→ **Your goal**:
Scan the records for "assembly" and copy each line that contains it.

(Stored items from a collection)

◇ ◇ ◇ ◇

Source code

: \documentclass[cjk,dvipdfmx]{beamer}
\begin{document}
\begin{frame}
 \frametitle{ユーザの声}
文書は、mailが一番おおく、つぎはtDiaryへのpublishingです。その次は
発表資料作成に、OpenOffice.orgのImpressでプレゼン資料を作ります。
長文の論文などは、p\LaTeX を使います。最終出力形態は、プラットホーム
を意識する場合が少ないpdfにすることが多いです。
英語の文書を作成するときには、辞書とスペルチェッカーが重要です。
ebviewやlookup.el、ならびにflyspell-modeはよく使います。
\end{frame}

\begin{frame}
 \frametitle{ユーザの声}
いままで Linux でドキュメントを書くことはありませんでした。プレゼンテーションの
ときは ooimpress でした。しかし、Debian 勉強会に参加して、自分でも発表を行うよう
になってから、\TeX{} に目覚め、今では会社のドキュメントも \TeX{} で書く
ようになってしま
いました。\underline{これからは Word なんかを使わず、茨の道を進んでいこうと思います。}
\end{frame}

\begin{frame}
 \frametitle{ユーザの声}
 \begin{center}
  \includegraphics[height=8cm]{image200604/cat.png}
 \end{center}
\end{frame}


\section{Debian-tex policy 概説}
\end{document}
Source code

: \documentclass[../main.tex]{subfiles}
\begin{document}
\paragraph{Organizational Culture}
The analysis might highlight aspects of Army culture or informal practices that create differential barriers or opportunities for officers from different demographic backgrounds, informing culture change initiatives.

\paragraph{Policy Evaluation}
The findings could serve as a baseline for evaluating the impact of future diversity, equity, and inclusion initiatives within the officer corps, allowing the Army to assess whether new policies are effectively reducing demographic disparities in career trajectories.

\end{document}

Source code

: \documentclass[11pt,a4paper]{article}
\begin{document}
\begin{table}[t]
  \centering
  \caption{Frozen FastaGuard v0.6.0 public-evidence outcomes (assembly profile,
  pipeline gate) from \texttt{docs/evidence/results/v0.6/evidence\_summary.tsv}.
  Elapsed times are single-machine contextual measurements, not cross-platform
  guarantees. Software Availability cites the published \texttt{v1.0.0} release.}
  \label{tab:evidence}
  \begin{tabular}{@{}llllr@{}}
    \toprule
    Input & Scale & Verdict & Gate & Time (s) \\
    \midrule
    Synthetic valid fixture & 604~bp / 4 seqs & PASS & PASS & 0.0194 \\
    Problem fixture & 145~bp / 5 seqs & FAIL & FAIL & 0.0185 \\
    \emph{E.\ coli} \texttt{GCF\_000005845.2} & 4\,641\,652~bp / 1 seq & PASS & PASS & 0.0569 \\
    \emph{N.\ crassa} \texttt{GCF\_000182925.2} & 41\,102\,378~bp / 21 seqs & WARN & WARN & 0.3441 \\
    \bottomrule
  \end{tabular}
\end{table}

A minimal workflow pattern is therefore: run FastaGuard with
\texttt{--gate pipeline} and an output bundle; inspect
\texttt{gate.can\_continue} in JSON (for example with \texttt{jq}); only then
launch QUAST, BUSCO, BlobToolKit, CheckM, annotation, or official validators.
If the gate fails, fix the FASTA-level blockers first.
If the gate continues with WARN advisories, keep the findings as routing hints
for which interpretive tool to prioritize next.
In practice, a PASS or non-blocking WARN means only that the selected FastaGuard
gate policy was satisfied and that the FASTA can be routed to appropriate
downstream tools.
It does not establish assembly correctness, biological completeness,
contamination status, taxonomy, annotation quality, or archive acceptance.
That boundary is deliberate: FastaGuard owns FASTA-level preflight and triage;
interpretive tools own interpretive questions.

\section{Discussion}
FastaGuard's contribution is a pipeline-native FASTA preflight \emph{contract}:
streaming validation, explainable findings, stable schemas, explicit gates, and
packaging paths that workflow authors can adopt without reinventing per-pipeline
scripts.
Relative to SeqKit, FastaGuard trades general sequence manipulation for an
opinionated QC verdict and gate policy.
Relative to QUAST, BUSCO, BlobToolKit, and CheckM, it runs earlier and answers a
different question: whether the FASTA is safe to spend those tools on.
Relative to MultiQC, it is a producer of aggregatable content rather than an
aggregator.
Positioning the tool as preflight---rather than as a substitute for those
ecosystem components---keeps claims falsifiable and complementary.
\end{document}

◇ ◇ ◇ ◇

→ **Exercise response**:
  \caption{Frozen FastaGuard v0.6.0 public-evidence outcomes (assembly profile,
It does not establish assembly correctness, biological completeness,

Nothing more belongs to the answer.